6/7 October 2020
Sulfonic acids are often used for the manufacture of pharmaceutical APIs. They serve as counterions in crystallisation processes, as protective groups or acid catalysts in API syntheses. Here, if short-chain alcohols such as methanol, ethanol or isopropanol are present, the formation of esters of these sulfonic acids can occur, which may have a genotoxic potential (alkylation of DNA).
The Mesilate Working Party which has been appointed in 2008 by the European Pharmacopoeia Commission has elaborated five General Chapters on different sulfonates which have been published in the European Pharmacopoeia Supplement 8.7 that came into force on 1 April 2016. The General Chapters are as follows:
As reported in a press release from the EDQM dated 25 February 2016 the completion of Chapter 2.5.41 marks the end of the Mesilate Working Party, as decided by the Ph. Eur. Commission. Simultaneously, the Commission had also decided to revise the section "Production" in APIs-Sulfonates monographs and replace it by an additional standard text according to which the principles of risk management have to be used in the manufacture of APIs with regard to the genotoxic impurities. The text is as follows:
“It is considered that [XXX esters] are genotoxic and are potential impurities in [name of the API]. The manufacturing process should be developed taking into consideration the principles of quality risk management, together with considerations of the quality of starting materials, process capability and validation.
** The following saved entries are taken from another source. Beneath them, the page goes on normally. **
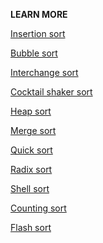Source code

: 
**LEARN MORE**

[Insertion sort](https://en.wikipedia.org/wiki/Insertion_sort)

[Bubble sort](https://en.wikipedia.org/wiki/Bubble_sort)

[Interchange sort]()

[Cocktail shaker sort](https://en.wikipedia.org/wiki/Cocktail_shaker_sort)

[Heap sort](https://en.wikipedia.org/wiki/Heapsort)

[Merge sort](https://en.wikipedia.org/wiki/Merge_sort)

[Quick sort](https://en.wikipedia.org/wiki/Quicksort)

[Radix sort](https://en.wikipedia.org/wiki/Radix_sort)

[Shell sort](https://en.wikipedia.org/wiki/Shellsort)

[Counting sort](https://en.wikipedia.org/wiki/Counting_sort)

[Flash sort](https://en.wikipedia.org/wiki/Flashsort)



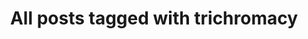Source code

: ---
layout: tag
title: "All posts tagged with trichromacy"
permalink: /weblog/tags/trichromacy/
taxonomy: trichromacy
---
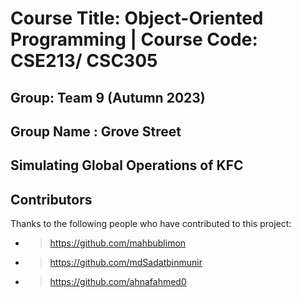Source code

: # Course Title: Object-Oriented Programming | Course Code: CSE213/ CSC305 
## Group: Team 9 (Autumn 2023)
## Group Name : Grove Street
## Simulating Global Operations of KFC <br/>
## Contributors
Thanks to the following people who have contributed to this project: 
* > https://github.com/mahbublimon
* > https://github.com/mdSadatbinmunir
* > https://github.com/ahnafahmed0
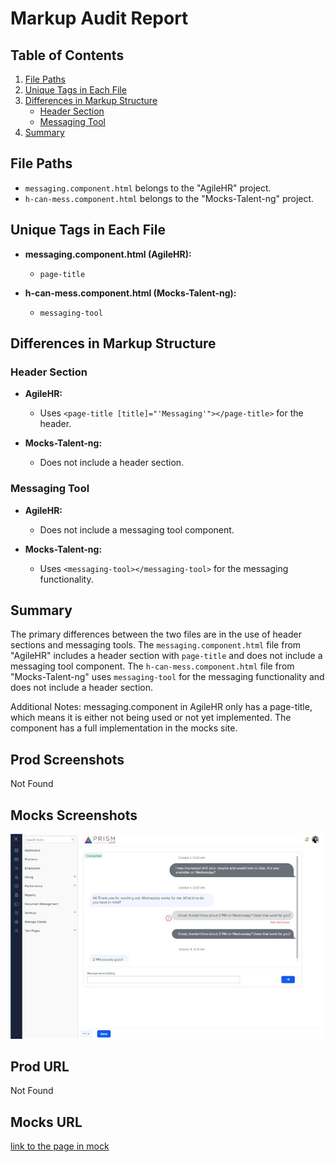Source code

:# Markup Audit Report

## Table of Contents

1. [File Paths](#file-paths)
2. [Unique Tags in Each File](#unique-tags-in-each-file)
3. [Differences in Markup Structure](#differences-in-markup-structure)
   - [Header Section](#header-section)
   - [Messaging Tool](#messaging-tool)
4. [Summary](#summary)

## File Paths

- `messaging.component.html` belongs to the "AgileHR" project.
- `h-can-mess.component.html` belongs to the "Mocks-Talent-ng" project.

## Unique Tags in Each File

- **messaging.component.html (AgileHR):**

  - `page-title`

- **h-can-mess.component.html (Mocks-Talent-ng):**
  - `messaging-tool`

## Differences in Markup Structure

### Header Section

- **AgileHR:**

  - Uses `<page-title [title]="'Messaging'"></page-title>` for the header.

- **Mocks-Talent-ng:**
  - Does not include a header section.

### Messaging Tool

- **AgileHR:**

  - Does not include a messaging tool component.

- **Mocks-Talent-ng:**
  - Uses `<messaging-tool></messaging-tool>` for the messaging functionality.

## Summary

The primary differences between the two files are in the use of header sections and messaging tools. The `messaging.component.html` file from "AgileHR" includes a header section with `page-title` and does not include a messaging tool component. The `h-can-mess.component.html` file from "Mocks-Talent-ng" uses `messaging-tool` for the messaging functionality and does not include a header section.

Additional Notes:
messaging.component in AgileHR only has a page-title, which means it is either not being used or not yet implemented. The component has a full implementation in the mocks site.

## Prod Screenshots

Not Found

## Mocks Screenshots

![Alt Text](./img-mocks.jpg)

## Prod URL

Not Found

## Mocks URL

[link to the page in mock](http://localhost:4340/candidates/:id/h-can-mess)

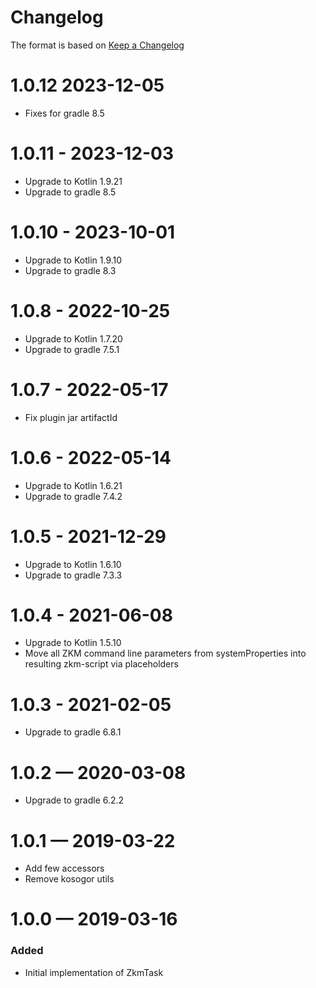 # Changelog
The format is based on [Keep a Changelog](https://keepachangelog.com/en/1.0.0/)

# 1.0.12 2023-12-05
* Fixes for gradle 8.5

# 1.0.11 - 2023-12-03
* Upgrade to Kotlin 1.9.21
* Upgrade to gradle 8.5

# 1.0.10 - 2023-10-01
* Upgrade to Kotlin 1.9.10
* Upgrade to gradle 8.3

# 1.0.8 - 2022-10-25
* Upgrade to Kotlin 1.7.20
* Upgrade to gradle 7.5.1

# 1.0.7 - 2022-05-17
* Fix plugin jar artifactId

# 1.0.6 - 2022-05-14
* Upgrade to Kotlin 1.6.21
* Upgrade to gradle 7.4.2

# 1.0.5 - 2021-12-29
* Upgrade to Kotlin 1.6.10
* Upgrade to gradle 7.3.3

# 1.0.4 - 2021-06-08
* Upgrade to Kotlin 1.5.10
* Move all ZKM command line parameters from systemProperties into resulting zkm-script via placeholders  

# 1.0.3 - 2021-02-05
* Upgrade to gradle 6.8.1

# 1.0.2 — 2020-03-08
* Upgrade to gradle 6.2.2

# 1.0.1 — 2019-03-22
* Add few accessors
* Remove kosogor utils

# 1.0.0 — 2019-03-16
### Added
* Initial implementation of ZkmTask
The general method [2.5.XX] is available to assist manufacturers."
Basically, the General Chapters of the European Pharmacopoeia will only be binding when they are referred to in a monograph; the only exception is when the reference made has only a recommendation character. This applies to all these five General Chapters. The purpose of the new text segment in the "Production" sections is to alert the applicant of a marketing authorisation of the risk related to such sulfonates impurities. He / she is not obliged to perform the analytical testing described in the general monographs; it is rather sufficient to strongly justify the absence of these impurities by means of a risk assessment in the application. The ultimate decision whether this justification is suffiicient lies with the assessor of the competent authority.